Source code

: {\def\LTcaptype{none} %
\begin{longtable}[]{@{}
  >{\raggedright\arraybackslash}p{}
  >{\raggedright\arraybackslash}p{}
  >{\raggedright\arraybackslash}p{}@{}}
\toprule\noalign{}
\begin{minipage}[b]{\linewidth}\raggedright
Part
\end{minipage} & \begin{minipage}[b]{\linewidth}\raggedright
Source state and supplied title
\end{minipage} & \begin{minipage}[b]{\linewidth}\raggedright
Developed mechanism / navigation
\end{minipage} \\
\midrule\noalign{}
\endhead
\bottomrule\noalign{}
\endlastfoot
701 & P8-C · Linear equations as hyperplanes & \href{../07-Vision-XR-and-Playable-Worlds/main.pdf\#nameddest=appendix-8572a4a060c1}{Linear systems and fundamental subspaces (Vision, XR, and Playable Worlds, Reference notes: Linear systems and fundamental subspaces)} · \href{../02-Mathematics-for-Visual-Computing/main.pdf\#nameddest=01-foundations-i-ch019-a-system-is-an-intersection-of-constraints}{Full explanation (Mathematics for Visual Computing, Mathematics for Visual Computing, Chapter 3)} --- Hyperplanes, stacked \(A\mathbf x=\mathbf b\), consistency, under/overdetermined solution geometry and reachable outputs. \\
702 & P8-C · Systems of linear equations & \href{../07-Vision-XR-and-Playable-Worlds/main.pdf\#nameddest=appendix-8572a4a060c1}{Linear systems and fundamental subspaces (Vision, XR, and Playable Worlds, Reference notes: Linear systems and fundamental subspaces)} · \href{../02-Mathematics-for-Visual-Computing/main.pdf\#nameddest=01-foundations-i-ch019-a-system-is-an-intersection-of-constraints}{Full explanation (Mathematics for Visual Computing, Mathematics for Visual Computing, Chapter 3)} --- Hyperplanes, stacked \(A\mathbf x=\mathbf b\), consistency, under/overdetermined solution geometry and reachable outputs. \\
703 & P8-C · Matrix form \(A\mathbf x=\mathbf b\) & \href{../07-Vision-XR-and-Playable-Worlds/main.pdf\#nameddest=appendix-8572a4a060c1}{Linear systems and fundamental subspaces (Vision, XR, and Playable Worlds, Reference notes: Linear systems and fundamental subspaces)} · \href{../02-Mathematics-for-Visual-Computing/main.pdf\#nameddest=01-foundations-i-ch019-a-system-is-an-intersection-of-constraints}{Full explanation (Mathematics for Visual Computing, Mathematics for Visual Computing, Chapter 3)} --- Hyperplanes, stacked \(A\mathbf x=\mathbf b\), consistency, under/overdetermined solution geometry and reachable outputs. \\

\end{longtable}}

-*-*-

### ASSIGNMENT
Identify the lines above that contain the word "Source", then copy them.

### RESULT FOR THIS TASK
Source code
Source state and supplied title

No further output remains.